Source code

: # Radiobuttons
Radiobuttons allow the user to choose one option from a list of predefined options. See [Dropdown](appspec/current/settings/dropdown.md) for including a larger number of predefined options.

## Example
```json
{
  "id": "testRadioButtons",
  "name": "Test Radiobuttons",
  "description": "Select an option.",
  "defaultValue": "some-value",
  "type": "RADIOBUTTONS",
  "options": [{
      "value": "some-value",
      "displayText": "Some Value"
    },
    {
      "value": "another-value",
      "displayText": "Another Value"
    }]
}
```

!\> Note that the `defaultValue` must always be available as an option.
== == ==
Take from the material above every line that includes the word "defaultValue".

  "defaultValue": "some-value",
!\> Note that the `defaultValue` must always be available as an option.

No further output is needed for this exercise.